Material provided:
[Start of section]
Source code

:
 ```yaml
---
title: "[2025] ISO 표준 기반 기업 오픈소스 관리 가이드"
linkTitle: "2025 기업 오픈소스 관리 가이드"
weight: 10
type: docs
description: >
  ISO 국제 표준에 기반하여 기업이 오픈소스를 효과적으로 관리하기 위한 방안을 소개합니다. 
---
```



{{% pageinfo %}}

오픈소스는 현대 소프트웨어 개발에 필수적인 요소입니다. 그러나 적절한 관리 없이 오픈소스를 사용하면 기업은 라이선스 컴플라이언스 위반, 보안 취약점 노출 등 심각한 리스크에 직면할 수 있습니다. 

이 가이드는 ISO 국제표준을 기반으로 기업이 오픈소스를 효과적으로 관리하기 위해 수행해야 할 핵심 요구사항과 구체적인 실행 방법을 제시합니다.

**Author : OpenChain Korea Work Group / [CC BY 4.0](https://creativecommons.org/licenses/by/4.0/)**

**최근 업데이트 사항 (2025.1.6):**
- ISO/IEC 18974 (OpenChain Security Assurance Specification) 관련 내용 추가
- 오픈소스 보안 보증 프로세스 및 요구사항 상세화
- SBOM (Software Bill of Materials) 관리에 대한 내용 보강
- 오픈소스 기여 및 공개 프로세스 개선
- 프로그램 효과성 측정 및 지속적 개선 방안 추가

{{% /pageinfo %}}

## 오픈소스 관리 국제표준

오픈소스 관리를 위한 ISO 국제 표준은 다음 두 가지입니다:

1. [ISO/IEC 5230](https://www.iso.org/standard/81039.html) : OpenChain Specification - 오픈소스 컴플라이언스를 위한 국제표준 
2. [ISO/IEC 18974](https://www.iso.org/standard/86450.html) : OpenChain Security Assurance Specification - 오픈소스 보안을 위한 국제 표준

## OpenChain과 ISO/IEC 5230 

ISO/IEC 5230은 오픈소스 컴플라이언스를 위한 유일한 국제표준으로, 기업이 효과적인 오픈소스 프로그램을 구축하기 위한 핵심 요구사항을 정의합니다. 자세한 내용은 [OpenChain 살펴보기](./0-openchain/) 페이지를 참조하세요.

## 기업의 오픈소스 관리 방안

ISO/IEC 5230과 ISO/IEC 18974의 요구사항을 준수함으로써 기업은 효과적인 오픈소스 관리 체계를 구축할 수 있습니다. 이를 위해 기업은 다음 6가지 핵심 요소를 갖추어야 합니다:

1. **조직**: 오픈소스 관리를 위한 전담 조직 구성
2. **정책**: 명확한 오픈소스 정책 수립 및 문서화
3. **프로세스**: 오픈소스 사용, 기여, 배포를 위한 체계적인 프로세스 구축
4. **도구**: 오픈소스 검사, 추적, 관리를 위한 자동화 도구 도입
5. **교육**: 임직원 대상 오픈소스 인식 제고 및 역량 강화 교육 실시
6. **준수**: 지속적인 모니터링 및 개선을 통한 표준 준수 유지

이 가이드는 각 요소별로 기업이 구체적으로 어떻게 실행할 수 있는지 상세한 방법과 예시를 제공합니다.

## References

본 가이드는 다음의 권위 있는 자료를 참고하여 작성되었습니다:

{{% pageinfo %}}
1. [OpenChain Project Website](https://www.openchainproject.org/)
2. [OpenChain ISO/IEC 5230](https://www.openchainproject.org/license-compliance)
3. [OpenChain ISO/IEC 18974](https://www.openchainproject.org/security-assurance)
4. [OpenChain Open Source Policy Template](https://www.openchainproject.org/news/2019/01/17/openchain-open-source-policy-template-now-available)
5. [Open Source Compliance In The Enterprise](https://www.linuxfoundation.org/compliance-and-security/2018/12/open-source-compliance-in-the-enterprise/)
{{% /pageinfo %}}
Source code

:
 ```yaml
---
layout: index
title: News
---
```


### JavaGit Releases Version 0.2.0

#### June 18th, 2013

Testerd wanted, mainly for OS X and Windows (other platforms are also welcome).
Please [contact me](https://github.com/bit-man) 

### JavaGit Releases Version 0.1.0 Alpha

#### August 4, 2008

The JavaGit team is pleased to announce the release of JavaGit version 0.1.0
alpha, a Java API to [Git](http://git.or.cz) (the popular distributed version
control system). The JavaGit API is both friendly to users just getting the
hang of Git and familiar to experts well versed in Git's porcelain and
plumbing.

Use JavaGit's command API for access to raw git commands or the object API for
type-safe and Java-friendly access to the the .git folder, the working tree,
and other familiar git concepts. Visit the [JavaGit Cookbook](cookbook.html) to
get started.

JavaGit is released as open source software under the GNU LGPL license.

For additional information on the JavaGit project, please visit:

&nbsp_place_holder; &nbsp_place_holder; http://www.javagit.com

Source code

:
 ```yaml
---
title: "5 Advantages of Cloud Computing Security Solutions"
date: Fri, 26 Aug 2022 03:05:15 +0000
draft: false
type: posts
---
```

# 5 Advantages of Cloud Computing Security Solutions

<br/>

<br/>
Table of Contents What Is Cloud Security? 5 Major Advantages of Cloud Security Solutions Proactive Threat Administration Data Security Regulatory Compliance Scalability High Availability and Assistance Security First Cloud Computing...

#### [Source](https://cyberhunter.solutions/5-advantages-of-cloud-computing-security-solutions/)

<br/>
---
[End of section]
[Start of section]
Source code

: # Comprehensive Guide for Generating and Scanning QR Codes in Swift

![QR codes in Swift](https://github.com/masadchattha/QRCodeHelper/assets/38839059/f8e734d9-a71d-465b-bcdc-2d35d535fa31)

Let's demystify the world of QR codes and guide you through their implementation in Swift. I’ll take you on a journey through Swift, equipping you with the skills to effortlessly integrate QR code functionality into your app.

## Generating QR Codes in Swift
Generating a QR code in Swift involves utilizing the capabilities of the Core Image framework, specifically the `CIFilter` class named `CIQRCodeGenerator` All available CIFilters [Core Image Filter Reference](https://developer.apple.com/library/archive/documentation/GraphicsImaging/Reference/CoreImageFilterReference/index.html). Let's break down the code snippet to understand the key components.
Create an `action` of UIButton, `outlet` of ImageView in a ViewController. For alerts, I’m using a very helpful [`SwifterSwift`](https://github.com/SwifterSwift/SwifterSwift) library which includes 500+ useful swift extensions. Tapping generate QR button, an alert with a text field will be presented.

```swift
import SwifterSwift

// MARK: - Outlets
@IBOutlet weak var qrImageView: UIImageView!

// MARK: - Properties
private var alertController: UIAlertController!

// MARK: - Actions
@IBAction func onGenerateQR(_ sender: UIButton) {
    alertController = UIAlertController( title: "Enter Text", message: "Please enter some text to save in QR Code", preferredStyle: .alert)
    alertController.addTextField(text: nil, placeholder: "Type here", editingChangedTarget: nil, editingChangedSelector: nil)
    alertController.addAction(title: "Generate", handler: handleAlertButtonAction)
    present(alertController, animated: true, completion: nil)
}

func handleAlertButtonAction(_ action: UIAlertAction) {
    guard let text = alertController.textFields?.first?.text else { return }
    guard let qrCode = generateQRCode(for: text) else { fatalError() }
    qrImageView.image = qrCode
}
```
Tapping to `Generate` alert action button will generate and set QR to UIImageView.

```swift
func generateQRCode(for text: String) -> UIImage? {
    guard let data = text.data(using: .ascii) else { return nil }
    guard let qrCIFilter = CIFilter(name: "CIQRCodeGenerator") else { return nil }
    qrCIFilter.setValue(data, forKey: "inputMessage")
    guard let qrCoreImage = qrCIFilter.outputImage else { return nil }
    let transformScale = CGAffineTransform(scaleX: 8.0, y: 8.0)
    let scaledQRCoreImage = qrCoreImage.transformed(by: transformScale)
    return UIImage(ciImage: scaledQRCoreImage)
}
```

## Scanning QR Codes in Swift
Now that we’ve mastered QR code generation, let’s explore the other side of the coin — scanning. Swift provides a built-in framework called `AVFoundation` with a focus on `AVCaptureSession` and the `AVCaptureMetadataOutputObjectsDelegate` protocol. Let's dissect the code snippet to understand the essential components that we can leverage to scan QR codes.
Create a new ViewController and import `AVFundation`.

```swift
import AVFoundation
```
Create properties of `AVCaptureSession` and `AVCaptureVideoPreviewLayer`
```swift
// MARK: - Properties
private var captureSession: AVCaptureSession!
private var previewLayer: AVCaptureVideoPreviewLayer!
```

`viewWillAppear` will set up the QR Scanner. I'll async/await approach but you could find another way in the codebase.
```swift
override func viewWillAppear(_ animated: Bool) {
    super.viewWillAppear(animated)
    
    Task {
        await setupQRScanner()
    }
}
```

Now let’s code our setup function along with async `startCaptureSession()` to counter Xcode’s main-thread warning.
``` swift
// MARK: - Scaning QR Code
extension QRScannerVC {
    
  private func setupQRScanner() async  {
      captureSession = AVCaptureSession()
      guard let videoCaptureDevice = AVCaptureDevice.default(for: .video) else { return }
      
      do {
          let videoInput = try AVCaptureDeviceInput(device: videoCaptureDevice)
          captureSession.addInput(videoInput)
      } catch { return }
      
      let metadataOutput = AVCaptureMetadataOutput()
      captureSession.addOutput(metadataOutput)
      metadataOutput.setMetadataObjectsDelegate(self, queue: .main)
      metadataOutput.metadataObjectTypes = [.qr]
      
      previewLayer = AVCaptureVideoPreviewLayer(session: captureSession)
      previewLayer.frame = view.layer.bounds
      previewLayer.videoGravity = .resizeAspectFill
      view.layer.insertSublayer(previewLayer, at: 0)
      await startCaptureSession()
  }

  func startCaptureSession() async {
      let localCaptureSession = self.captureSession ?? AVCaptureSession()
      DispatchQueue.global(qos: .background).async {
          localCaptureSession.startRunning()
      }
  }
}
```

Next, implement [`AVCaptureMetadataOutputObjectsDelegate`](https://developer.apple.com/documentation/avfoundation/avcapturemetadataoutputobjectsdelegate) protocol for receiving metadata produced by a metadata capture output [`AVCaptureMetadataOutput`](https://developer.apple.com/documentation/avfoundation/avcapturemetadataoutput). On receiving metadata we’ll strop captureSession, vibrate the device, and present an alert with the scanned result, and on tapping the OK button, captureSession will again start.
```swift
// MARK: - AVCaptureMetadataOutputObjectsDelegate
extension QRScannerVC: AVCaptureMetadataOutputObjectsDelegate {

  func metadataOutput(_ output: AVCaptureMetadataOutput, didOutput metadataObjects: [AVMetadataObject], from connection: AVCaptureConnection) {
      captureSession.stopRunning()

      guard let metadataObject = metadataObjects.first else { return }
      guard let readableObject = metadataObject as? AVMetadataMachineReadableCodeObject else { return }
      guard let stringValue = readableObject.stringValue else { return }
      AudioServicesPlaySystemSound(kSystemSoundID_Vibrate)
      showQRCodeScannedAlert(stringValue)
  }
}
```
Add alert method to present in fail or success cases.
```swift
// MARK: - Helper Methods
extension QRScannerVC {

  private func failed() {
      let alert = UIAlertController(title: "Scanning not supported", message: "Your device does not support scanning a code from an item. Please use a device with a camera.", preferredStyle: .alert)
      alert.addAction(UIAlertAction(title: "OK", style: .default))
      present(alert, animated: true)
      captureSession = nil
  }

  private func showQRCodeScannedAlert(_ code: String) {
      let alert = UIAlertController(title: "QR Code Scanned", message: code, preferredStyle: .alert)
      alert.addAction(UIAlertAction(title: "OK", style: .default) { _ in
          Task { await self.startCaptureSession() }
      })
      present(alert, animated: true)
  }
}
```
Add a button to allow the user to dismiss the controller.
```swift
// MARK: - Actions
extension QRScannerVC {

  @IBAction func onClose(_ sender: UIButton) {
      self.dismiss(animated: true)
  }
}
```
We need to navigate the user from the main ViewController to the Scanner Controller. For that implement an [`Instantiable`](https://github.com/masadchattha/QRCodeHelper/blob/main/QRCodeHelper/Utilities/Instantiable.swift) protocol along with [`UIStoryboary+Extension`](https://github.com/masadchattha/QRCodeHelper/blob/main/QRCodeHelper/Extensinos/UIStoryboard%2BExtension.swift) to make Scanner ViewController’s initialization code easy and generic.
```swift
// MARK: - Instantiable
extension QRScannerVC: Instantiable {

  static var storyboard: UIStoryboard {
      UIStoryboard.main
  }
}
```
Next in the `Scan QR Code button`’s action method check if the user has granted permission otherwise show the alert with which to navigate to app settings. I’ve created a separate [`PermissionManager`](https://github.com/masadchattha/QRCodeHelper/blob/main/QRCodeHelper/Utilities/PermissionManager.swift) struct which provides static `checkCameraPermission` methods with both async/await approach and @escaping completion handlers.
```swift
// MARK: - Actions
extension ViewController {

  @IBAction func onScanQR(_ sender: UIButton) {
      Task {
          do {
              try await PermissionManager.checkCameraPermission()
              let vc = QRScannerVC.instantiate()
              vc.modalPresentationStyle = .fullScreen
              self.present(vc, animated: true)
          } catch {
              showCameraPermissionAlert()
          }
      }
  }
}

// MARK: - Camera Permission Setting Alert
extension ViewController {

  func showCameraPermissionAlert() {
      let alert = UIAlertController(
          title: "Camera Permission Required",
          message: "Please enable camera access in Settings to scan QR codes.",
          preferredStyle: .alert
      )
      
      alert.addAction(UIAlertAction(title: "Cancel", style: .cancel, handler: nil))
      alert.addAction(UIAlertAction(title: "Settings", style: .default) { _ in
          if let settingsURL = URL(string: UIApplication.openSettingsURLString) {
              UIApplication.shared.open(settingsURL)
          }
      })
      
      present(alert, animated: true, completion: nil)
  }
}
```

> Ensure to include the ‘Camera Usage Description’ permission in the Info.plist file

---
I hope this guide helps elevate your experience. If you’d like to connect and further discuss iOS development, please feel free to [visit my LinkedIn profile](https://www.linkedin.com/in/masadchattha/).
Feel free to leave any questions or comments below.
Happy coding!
[End of section]
Action item: Filter the listing down to the lines holding the word "readableObject", and return those.

Written answer:
      guard let readableObject = metadataObject as? AVMetadataMachineReadableCodeObject else { return }
      guard let stringValue = readableObject.stringValue else { return }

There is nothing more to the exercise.